Your assignment: Return every line below exactly.

Dataset records:
-*-*-
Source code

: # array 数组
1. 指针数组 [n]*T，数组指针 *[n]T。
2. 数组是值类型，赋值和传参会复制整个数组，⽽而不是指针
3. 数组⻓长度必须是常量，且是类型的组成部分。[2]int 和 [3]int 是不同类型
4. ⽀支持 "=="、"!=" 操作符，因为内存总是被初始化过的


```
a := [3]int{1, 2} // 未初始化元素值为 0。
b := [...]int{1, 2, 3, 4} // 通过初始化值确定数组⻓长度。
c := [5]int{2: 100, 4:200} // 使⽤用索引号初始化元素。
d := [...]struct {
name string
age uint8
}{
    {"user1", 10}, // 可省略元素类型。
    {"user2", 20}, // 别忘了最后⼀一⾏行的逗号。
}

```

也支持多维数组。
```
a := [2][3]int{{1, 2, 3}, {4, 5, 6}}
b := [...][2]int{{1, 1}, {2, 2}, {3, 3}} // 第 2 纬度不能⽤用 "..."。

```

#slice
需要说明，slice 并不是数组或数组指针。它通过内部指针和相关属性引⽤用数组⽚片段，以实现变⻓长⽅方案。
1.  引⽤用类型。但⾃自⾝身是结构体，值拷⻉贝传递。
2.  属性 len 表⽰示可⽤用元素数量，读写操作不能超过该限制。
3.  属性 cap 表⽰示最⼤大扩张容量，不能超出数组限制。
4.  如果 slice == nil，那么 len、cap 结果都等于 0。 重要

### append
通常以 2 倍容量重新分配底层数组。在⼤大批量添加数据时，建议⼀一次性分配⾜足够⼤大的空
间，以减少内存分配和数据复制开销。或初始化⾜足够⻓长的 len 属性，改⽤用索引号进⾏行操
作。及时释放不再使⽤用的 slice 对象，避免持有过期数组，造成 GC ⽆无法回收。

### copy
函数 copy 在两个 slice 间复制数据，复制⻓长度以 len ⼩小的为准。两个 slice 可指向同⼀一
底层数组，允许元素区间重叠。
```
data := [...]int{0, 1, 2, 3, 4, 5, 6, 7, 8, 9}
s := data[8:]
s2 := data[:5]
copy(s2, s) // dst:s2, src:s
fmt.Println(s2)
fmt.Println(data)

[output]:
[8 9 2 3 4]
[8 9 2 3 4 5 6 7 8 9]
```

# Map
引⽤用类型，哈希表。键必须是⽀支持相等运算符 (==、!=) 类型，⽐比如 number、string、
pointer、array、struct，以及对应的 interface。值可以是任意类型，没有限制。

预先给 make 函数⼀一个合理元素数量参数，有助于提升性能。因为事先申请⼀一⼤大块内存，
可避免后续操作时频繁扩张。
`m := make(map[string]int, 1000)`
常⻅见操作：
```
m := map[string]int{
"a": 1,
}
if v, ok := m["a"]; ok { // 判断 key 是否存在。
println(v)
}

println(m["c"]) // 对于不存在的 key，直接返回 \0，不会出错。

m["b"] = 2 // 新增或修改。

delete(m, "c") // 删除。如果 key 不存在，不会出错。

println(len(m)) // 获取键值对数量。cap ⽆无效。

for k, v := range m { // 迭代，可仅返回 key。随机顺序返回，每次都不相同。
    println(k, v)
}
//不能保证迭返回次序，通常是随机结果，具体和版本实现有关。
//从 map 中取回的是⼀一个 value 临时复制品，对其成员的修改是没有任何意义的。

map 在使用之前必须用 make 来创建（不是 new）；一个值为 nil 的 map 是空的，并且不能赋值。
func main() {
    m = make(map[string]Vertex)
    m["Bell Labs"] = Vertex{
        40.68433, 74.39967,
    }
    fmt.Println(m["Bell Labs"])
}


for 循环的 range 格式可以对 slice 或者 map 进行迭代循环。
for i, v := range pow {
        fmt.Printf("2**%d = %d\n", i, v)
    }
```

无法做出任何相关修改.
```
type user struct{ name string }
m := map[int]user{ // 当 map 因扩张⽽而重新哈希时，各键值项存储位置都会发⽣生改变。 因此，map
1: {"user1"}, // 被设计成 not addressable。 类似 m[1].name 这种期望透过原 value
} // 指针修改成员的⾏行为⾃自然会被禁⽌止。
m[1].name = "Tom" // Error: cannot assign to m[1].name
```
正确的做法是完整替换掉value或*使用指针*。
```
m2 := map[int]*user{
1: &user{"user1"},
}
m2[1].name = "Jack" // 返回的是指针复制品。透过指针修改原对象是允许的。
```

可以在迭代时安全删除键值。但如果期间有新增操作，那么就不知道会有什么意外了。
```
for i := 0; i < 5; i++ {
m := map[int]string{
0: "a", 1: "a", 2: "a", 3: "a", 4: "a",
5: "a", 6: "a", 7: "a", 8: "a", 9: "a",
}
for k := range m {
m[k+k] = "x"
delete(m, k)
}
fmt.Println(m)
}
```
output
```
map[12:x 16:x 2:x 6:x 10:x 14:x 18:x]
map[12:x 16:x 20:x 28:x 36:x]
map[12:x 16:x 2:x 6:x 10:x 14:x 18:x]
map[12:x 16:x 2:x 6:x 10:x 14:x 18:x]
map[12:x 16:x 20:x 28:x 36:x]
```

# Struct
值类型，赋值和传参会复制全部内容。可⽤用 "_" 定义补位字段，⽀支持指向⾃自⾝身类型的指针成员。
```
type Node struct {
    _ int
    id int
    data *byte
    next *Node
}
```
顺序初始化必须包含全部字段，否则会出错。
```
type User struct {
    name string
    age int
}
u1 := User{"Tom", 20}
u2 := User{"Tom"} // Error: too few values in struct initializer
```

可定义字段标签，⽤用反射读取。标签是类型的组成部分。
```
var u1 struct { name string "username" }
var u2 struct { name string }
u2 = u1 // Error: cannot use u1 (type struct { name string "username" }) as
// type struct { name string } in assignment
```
-*-*-
Result of the exercise:
Source code

: # array 数组
1. 指针数组 [n]*T，数组指针 *[n]T。
2. 数组是值类型，赋值和传参会复制整个数组，⽽而不是指针
3. 数组⻓长度必须是常量，且是类型的组成部分。[2]int 和 [3]int 是不同类型
4. ⽀支持 "=="、"!=" 操作符，因为内存总是被初始化过的


```
a := [3]int{1, 2} // 未初始化元素值为 0。
b := [...]int{1, 2, 3, 4} // 通过初始化值确定数组⻓长度。
c := [5]int{2: 100, 4:200} // 使⽤用索引号初始化元素。
d := [...]struct {
name string
age uint8
}{
    {"user1", 10}, // 可省略元素类型。
    {"user2", 20}, // 别忘了最后⼀一⾏行的逗号。
}

```

也支持多维数组。
```
a := [2][3]int{{1, 2, 3}, {4, 5, 6}}
b := [...][2]int{{1, 1}, {2, 2}, {3, 3}} // 第 2 纬度不能⽤用 "..."。

```

#slice
需要说明，slice 并不是数组或数组指针。它通过内部指针和相关属性引⽤用数组⽚片段，以实现变⻓长⽅方案。
1.  引⽤用类型。但⾃自⾝身是结构体，值拷⻉贝传递。
2.  属性 len 表⽰示可⽤用元素数量，读写操作不能超过该限制。
3.  属性 cap 表⽰示最⼤大扩张容量，不能超出数组限制。
4.  如果 slice == nil，那么 len、cap 结果都等于 0。 重要

### append
通常以 2 倍容量重新分配底层数组。在⼤大批量添加数据时，建议⼀一次性分配⾜足够⼤大的空
间，以减少内存分配和数据复制开销。或初始化⾜足够⻓长的 len 属性，改⽤用索引号进⾏行操
作。及时释放不再使⽤用的 slice 对象，避免持有过期数组，造成 GC ⽆无法回收。

### copy
函数 copy 在两个 slice 间复制数据，复制⻓长度以 len ⼩小的为准。两个 slice 可指向同⼀一
底层数组，允许元素区间重叠。
```
data := [...]int{0, 1, 2, 3, 4, 5, 6, 7, 8, 9}
s := data[8:]
s2 := data[:5]
copy(s2, s) // dst:s2, src:s
fmt.Println(s2)
fmt.Println(data)

[output]:
[8 9 2 3 4]
[8 9 2 3 4 5 6 7 8 9]
```

# Map
引⽤用类型，哈希表。键必须是⽀支持相等运算符 (==、!=) 类型，⽐比如 number、string、
pointer、array、struct，以及对应的 interface。值可以是任意类型，没有限制。

预先给 make 函数⼀一个合理元素数量参数，有助于提升性能。因为事先申请⼀一⼤大块内存，
可避免后续操作时频繁扩张。
`m := make(map[string]int, 1000)`
常⻅见操作：
```
m := map[string]int{
"a": 1,
}
if v, ok := m["a"]; ok { // 判断 key 是否存在。
println(v)
}

println(m["c"]) // 对于不存在的 key，直接返回 \0，不会出错。

m["b"] = 2 // 新增或修改。

delete(m, "c") // 删除。如果 key 不存在，不会出错。

println(len(m)) // 获取键值对数量。cap ⽆无效。

for k, v := range m { // 迭代，可仅返回 key。随机顺序返回，每次都不相同。
    println(k, v)
}
//不能保证迭返回次序，通常是随机结果，具体和版本实现有关。
//从 map 中取回的是⼀一个 value 临时复制品，对其成员的修改是没有任何意义的。

map 在使用之前必须用 make 来创建（不是 new）；一个值为 nil 的 map 是空的，并且不能赋值。
func main() {
    m = make(map[string]Vertex)
    m["Bell Labs"] = Vertex{
        40.68433, 74.39967,
    }
    fmt.Println(m["Bell Labs"])
}


for 循环的 range 格式可以对 slice 或者 map 进行迭代循环。
for i, v := range pow {
        fmt.Printf("2**%d = %d\n", i, v)
    }
```

无法做出任何相关修改.
```
type user struct{ name string }
m := map[int]user{ // 当 map 因扩张⽽而重新哈希时，各键值项存储位置都会发⽣生改变。 因此，map
1: {"user1"}, // 被设计成 not addressable。 类似 m[1].name 这种期望透过原 value
} // 指针修改成员的⾏行为⾃自然会被禁⽌止。
m[1].name = "Tom" // Error: cannot assign to m[1].name
```
正确的做法是完整替换掉value或*使用指针*。
```
m2 := map[int]*user{
1: &user{"user1"},
}
m2[1].name = "Jack" // 返回的是指针复制品。透过指针修改原对象是允许的。
```

可以在迭代时安全删除键值。但如果期间有新增操作，那么就不知道会有什么意外了。
```
for i := 0; i < 5; i++ {
m := map[int]string{
0: "a", 1: "a", 2: "a", 3: "a", 4: "a",
5: "a", 6: "a", 7: "a", 8: "a", 9: "a",
}
for k := range m {
m[k+k] = "x"
delete(m, k)
}
fmt.Println(m)
}
```
output
```
map[12:x 16:x 2:x 6:x 10:x 14:x 18:x]
map[12:x 16:x 20:x 28:x 36:x]
map[12:x 16:x 2:x 6:x 10:x 14:x 18:x]
map[12:x 16:x 2:x 6:x 10:x 14:x 18:x]
map[12:x 16:x 20:x 28:x 36:x]
```

# Struct
值类型，赋值和传参会复制全部内容。可⽤用 "_" 定义补位字段，⽀支持指向⾃自⾝身类型的指针成员。
```
type Node struct {
    _ int
    id int
    data *byte
    next *Node
}
```
顺序初始化必须包含全部字段，否则会出错。
```
type User struct {
    name string
    age int
}
u1 := User{"Tom", 20}
u2 := User{"Tom"} // Error: too few values in struct initializer
```

可定义字段标签，⽤用反射读取。标签是类型的组成部分。
```
var u1 struct { name string "username" }
var u2 struct { name string }
u2 = u1 // Error: cannot use u1 (type struct { name string "username" }) as
// type struct { name string } in assignment
```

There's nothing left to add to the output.